**What to work on:**
All that should be output is the block of lines below from the line with "multimodal content analysis" to the line with "Ready**: Enterprise-grade deployment", both included, exactly as written.

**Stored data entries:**
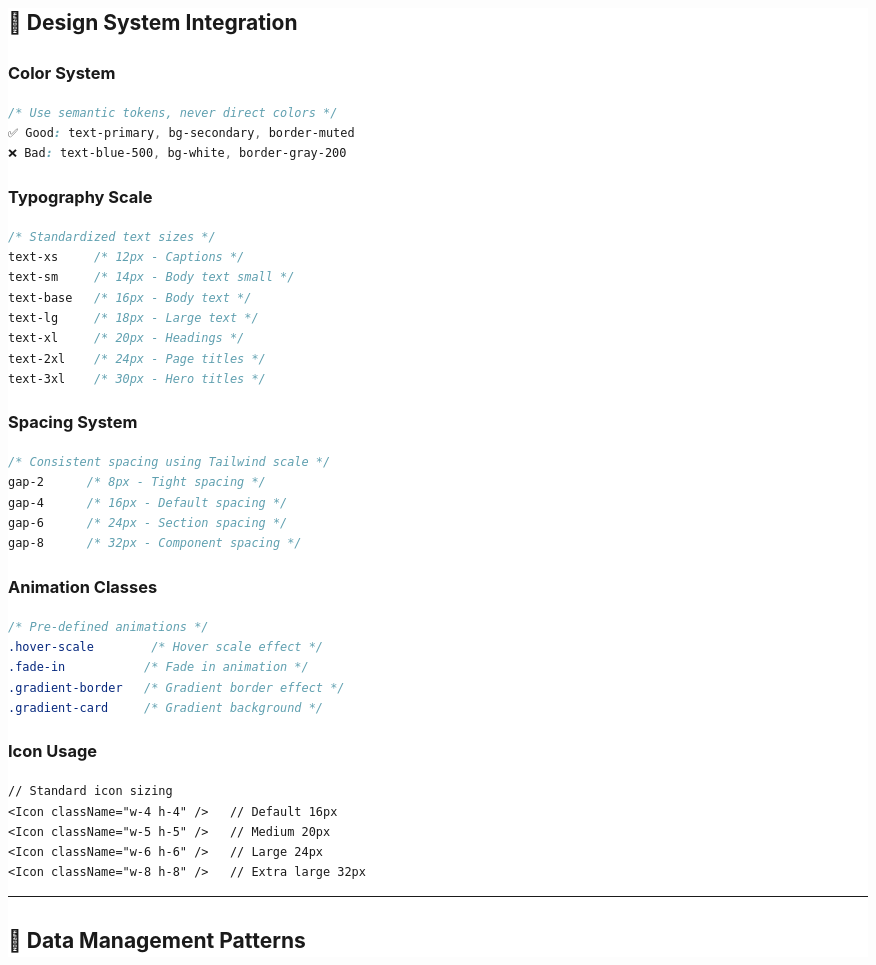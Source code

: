 
## 🎨 Design System Integration

### Color System
```css
/* Use semantic tokens, never direct colors */
✅ Good: text-primary, bg-secondary, border-muted
❌ Bad: text-blue-500, bg-white, border-gray-200
```

### Typography Scale
```css
/* Standardized text sizes */
text-xs     /* 12px - Captions */
text-sm     /* 14px - Body text small */
text-base   /* 16px - Body text */
text-lg     /* 18px - Large text */
text-xl     /* 20px - Headings */
text-2xl    /* 24px - Page titles */
text-3xl    /* 30px - Hero titles */
```

### Spacing System
```css
/* Consistent spacing using Tailwind scale */
gap-2      /* 8px - Tight spacing */
gap-4      /* 16px - Default spacing */
gap-6      /* 24px - Section spacing */
gap-8      /* 32px - Component spacing */
```

### Animation Classes
```css
/* Pre-defined animations */
.hover-scale        /* Hover scale effect */
.fade-in           /* Fade in animation */
.gradient-border   /* Gradient border effect */
.gradient-card     /* Gradient background */
```

### Icon Usage
```tsx
// Standard icon sizing
<Icon className="w-4 h-4" />   // Default 16px
<Icon className="w-5 h-5" />   // Medium 20px
<Icon className="w-6 h-6" />   // Large 24px
<Icon className="w-8 h-8" />   // Extra large 32px
```

---

## 💾 Data Management Patterns
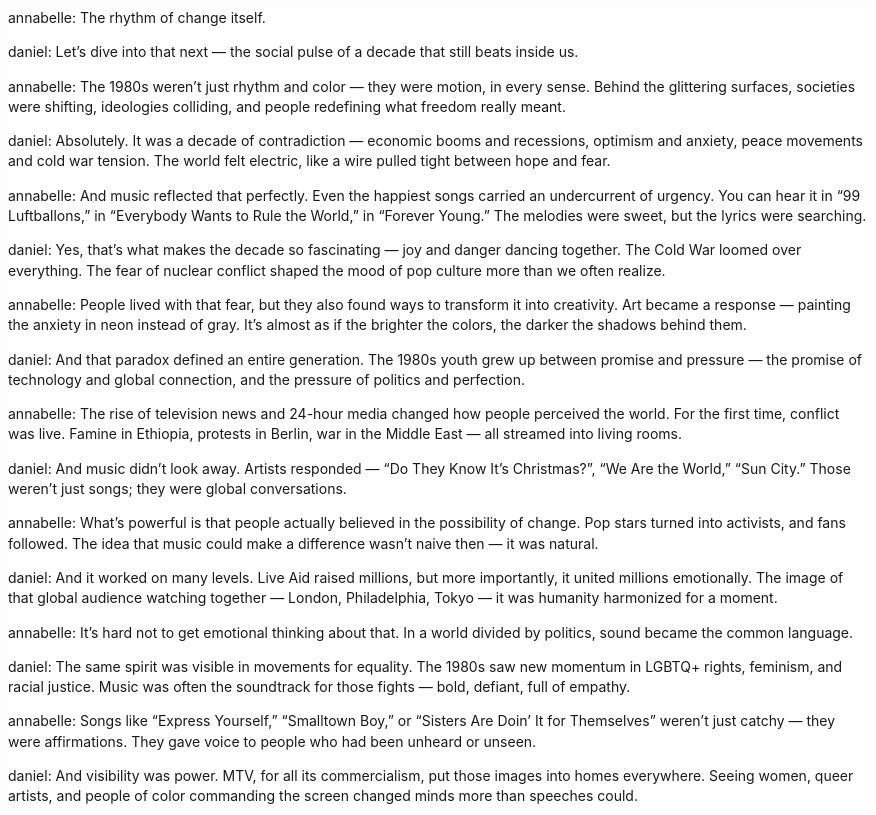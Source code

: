 annabelle: The rhythm of change itself.

daniel: Let’s dive into that next — the social pulse of a decade that still beats inside us.

annabelle: The 1980s weren’t just rhythm and color — they were motion, in every sense. Behind the glittering surfaces, societies were shifting, ideologies colliding, and people redefining what freedom really meant.

daniel: Absolutely. It was a decade of contradiction — economic booms and recessions, optimism and anxiety, peace movements and cold war tension. The world felt electric, like a wire pulled tight between hope and fear.

annabelle: And music reflected that perfectly. Even the happiest songs carried an undercurrent of urgency. You can hear it in “99 Luftballons,” in “Everybody Wants to Rule the World,” in “Forever Young.” The melodies were sweet, but the lyrics were searching.

daniel: Yes, that’s what makes the decade so fascinating — joy and danger dancing together. The Cold War loomed over everything. The fear of nuclear conflict shaped the mood of pop culture more than we often realize.

annabelle: People lived with that fear, but they also found ways to transform it into creativity. Art became a response — painting the anxiety in neon instead of gray. It’s almost as if the brighter the colors, the darker the shadows behind them.

daniel: And that paradox defined an entire generation. The 1980s youth grew up between promise and pressure — the promise of technology and global connection, and the pressure of politics and perfection.

annabelle: The rise of television news and 24-hour media changed how people perceived the world. For the first time, conflict was live. Famine in Ethiopia, protests in Berlin, war in the Middle East — all streamed into living rooms.

daniel: And music didn’t look away. Artists responded — “Do They Know It’s Christmas?”, “We Are the World,” “Sun City.” Those weren’t just songs; they were global conversations.

annabelle: What’s powerful is that people actually believed in the possibility of change. Pop stars turned into activists, and fans followed. The idea that music could make a difference wasn’t naive then — it was natural.

daniel: And it worked on many levels. Live Aid raised millions, but more importantly, it united millions emotionally. The image of that global audience watching together — London, Philadelphia, Tokyo — it was humanity harmonized for a moment.

annabelle: It’s hard not to get emotional thinking about that. In a world divided by politics, sound became the common language.

daniel: The same spirit was visible in movements for equality. The 1980s saw new momentum in LGBTQ+ rights, feminism, and racial justice. Music was often the soundtrack for those fights — bold, defiant, full of empathy.

annabelle: Songs like “Express Yourself,” “Smalltown Boy,” or “Sisters Are Doin’ It for Themselves” weren’t just catchy — they were affirmations. They gave voice to people who had been unheard or unseen.

daniel: And visibility was power. MTV, for all its commercialism, put those images into homes everywhere. Seeing women, queer artists, and people of color commanding the screen changed minds more than speeches could.
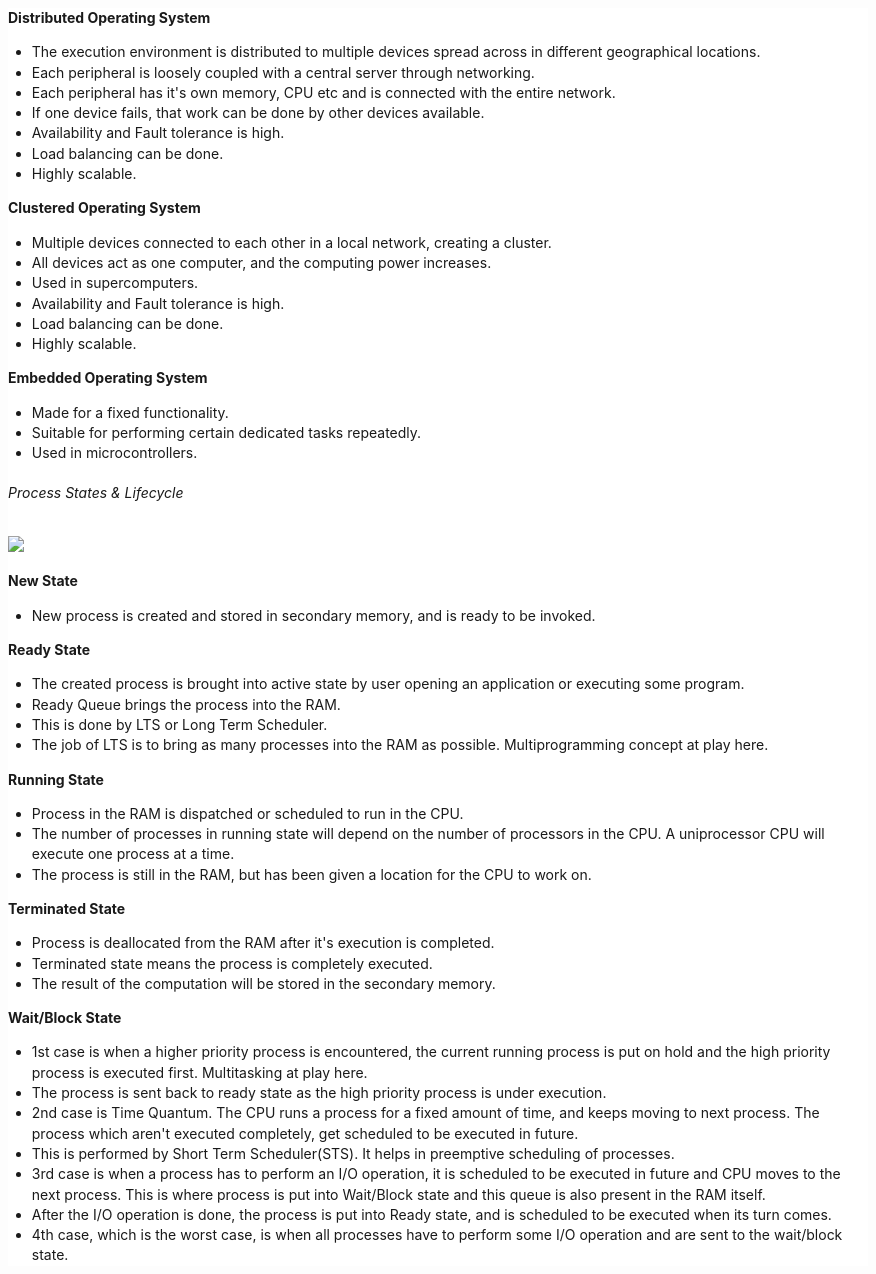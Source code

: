 <div style="page-break-after: always;"></div>

**Distributed Operating System**
- The execution environment is distributed to multiple devices spread across in different geographical locations.
- Each peripheral is loosely coupled with a central server through networking.
- Each peripheral has it's own memory, CPU etc and is connected with the entire network.
- If one device fails, that work can be done by other devices available. 
- Availability and Fault tolerance is high.
- Load balancing can be done.
- Highly scalable.

<div style="page-break-after: always;"></div>

**Clustered Operating System**
- Multiple devices connected to each other in a local network, creating a cluster.
- All devices act as one computer, and the computing power increases. 
- Used in supercomputers.
- Availability and Fault tolerance is high.
- Load balancing can be done.
- Highly scalable.

**Embedded Operating System**
- Made for a fixed functionality.
- Suitable for performing certain dedicated tasks repeatedly.
- Used in microcontrollers.

<div style="page-break-after: always;"></div>

###### Process States & Lifecycle
![](https://i.imgur.com/iMXm7MX.png)

**New State**
- New process is created and stored in secondary memory, and is ready to be invoked.

**Ready State**
 - The created process is brought into active state by user opening an application or executing some program.
 - Ready Queue brings the process into the RAM.
 - This is done by LTS or Long Term Scheduler.
 - The job of LTS is to bring as many processes into the RAM as possible. Multiprogramming concept at play here.

**Running State**
- Process in the RAM is dispatched or scheduled to run in the CPU.
- The number of processes in running state will depend on the number of processors in the CPU. A uniprocessor CPU will execute one process at a time.
- The process is still in the RAM, but has been given a location for the CPU to work on.

**Terminated State**
- Process is deallocated from the RAM after it's execution is completed.
- Terminated state means the process is completely executed.
- The result of the computation will be stored in the secondary memory.

**Wait/Block State**
- 1st case is when a higher priority process is encountered, the current running process is put on hold and the high priority process is executed first. Multitasking at play here.
- The process is sent back to ready state as the high priority process is under execution.
- 2nd case is Time Quantum. The CPU runs a process for a fixed amount of time, and keeps moving to next process. The process which aren't executed completely, get scheduled to be executed in future.
- This is performed by Short Term Scheduler(STS). It helps in preemptive scheduling of processes.
- 3rd case is when a process has to perform an I/O operation, it is scheduled to be executed in future and CPU moves to the next process. This is where process is put into Wait/Block state and this queue is also present in the RAM itself.
- After the I/O operation is done, the process is put into Ready state, and is scheduled to be executed when its turn comes.
- 4th case, which is the worst case, is when all processes have to perform some I/O operation and are sent to the wait/block state. 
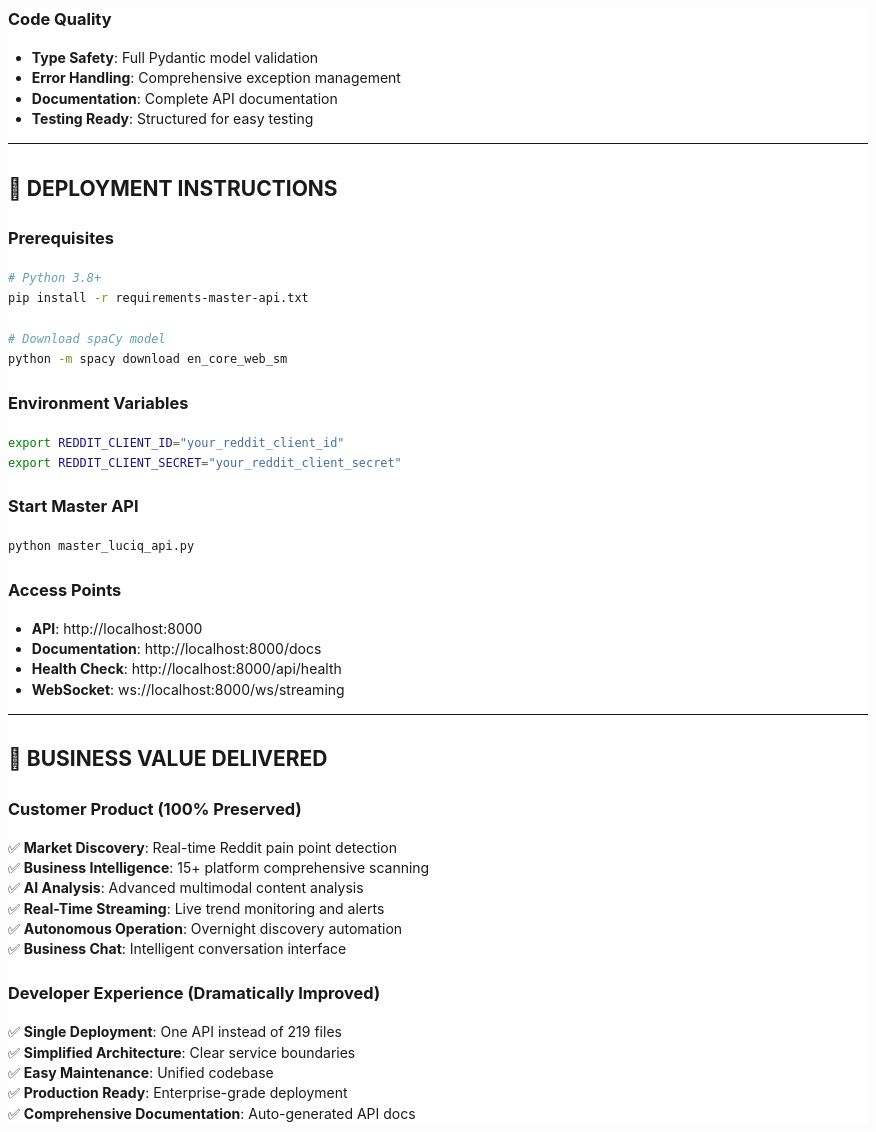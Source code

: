 ### **Code Quality**
- **Type Safety**: Full Pydantic model validation
- **Error Handling**: Comprehensive exception management
- **Documentation**: Complete API documentation
- **Testing Ready**: Structured for easy testing

---

## 🚀 **DEPLOYMENT INSTRUCTIONS**

### **Prerequisites**
```bash
# Python 3.8+
pip install -r requirements-master-api.txt

# Download spaCy model
python -m spacy download en_core_web_sm
```

### **Environment Variables**
```bash
export REDDIT_CLIENT_ID="your_reddit_client_id"
export REDDIT_CLIENT_SECRET="your_reddit_client_secret"
```

### **Start Master API**
```bash
python master_luciq_api.py
```

### **Access Points**
- **API**: http://localhost:8000
- **Documentation**: http://localhost:8000/docs
- **Health Check**: http://localhost:8000/api/health
- **WebSocket**: ws://localhost:8000/ws/streaming

---

## 🎯 **BUSINESS VALUE DELIVERED**

### **Customer Product (100% Preserved)**
✅ **Market Discovery**: Real-time Reddit pain point detection  
✅ **Business Intelligence**: 15+ platform comprehensive scanning  
✅ **AI Analysis**: Advanced multimodal content analysis  
✅ **Real-Time Streaming**: Live trend monitoring and alerts  
✅ **Autonomous Operation**: Overnight discovery automation  
✅ **Business Chat**: Intelligent conversation interface  

### **Developer Experience (Dramatically Improved)**
✅ **Single Deployment**: One API instead of 219 files  
✅ **Simplified Architecture**: Clear service boundaries  
✅ **Easy Maintenance**: Unified codebase  
✅ **Production Ready**: Enterprise-grade deployment  
✅ **Comprehensive Documentation**: Auto-generated API docs  
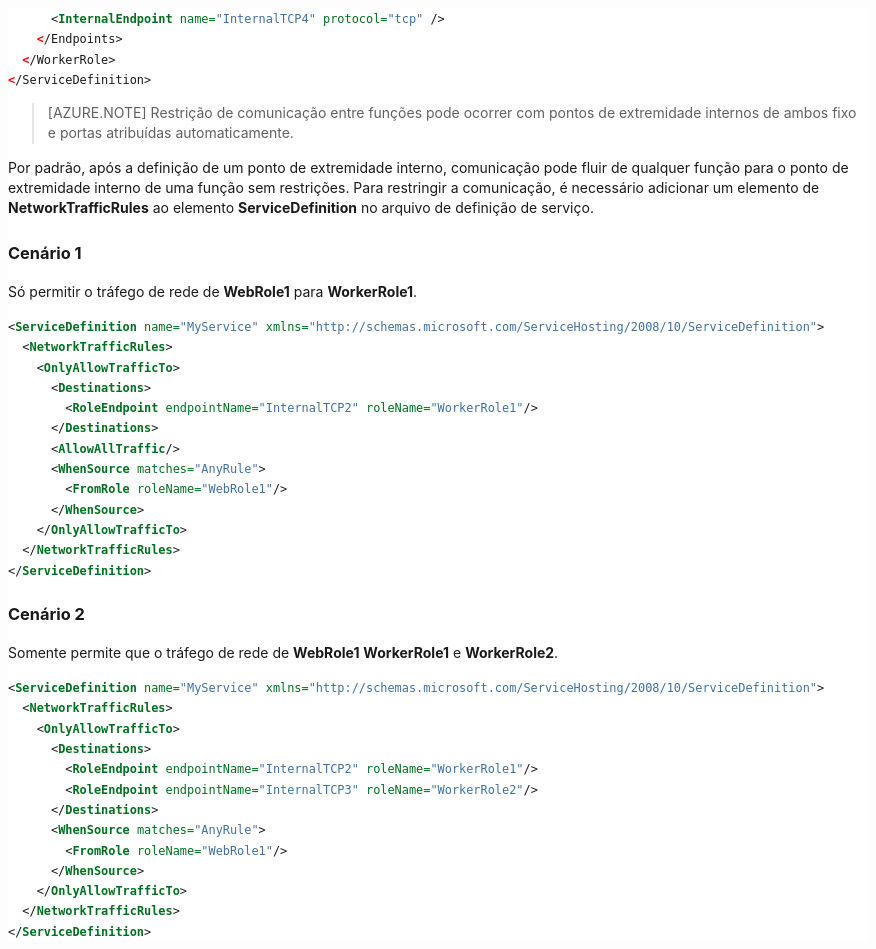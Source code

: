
 ```xml
      <InternalEndpoint name="InternalTCP4" protocol="tcp" />
    </Endpoints>
  </WorkerRole>
</ServiceDefinition>
```

> [AZURE.NOTE] Restrição de comunicação entre funções pode ocorrer com pontos de extremidade internos de ambos fixo e portas atribuídas automaticamente.

Por padrão, após a definição de um ponto de extremidade interno, comunicação pode fluir de qualquer função para o ponto de extremidade interno de uma função sem restrições. Para restringir a comunicação, é necessário adicionar um elemento de **NetworkTrafficRules** ao elemento **ServiceDefinition** no arquivo de definição de serviço.

### <a name="scenario-1"></a>Cenário 1
Só permitir o tráfego de rede de **WebRole1** para **WorkerRole1**.

```xml
<ServiceDefinition name="MyService" xmlns="http://schemas.microsoft.com/ServiceHosting/2008/10/ServiceDefinition">
  <NetworkTrafficRules>
    <OnlyAllowTrafficTo>
      <Destinations>
        <RoleEndpoint endpointName="InternalTCP2" roleName="WorkerRole1"/>
      </Destinations>
      <AllowAllTraffic/>
      <WhenSource matches="AnyRule">
        <FromRole roleName="WebRole1"/>
      </WhenSource>
    </OnlyAllowTrafficTo>
  </NetworkTrafficRules>
</ServiceDefinition>
```

### <a name="scenario-2"></a>Cenário 2
Somente permite que o tráfego de rede de **WebRole1** **WorkerRole1** e **WorkerRole2**.

```xml
<ServiceDefinition name="MyService" xmlns="http://schemas.microsoft.com/ServiceHosting/2008/10/ServiceDefinition">
  <NetworkTrafficRules>
    <OnlyAllowTrafficTo>
      <Destinations>
        <RoleEndpoint endpointName="InternalTCP2" roleName="WorkerRole1"/>
        <RoleEndpoint endpointName="InternalTCP3" roleName="WorkerRole2"/>
      </Destinations>
      <WhenSource matches="AnyRule">
        <FromRole roleName="WebRole1"/>
      </WhenSource>
    </OnlyAllowTrafficTo>
  </NetworkTrafficRules>
</ServiceDefinition>
```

**Output of the task:**
✅ **AI Analysis**: Advanced multimodal content analysis  
✅ **Real-Time Streaming**: Live trend monitoring and alerts  
✅ **Autonomous Operation**: Overnight discovery automation  
✅ **Business Chat**: Intelligent conversation interface  

### **Developer Experience (Dramatically Improved)**
✅ **Single Deployment**: One API instead of 219 files  
✅ **Simplified Architecture**: Clear service boundaries  
✅ **Easy Maintenance**: Unified codebase  
✅ **Production Ready**: Enterprise-grade deployment  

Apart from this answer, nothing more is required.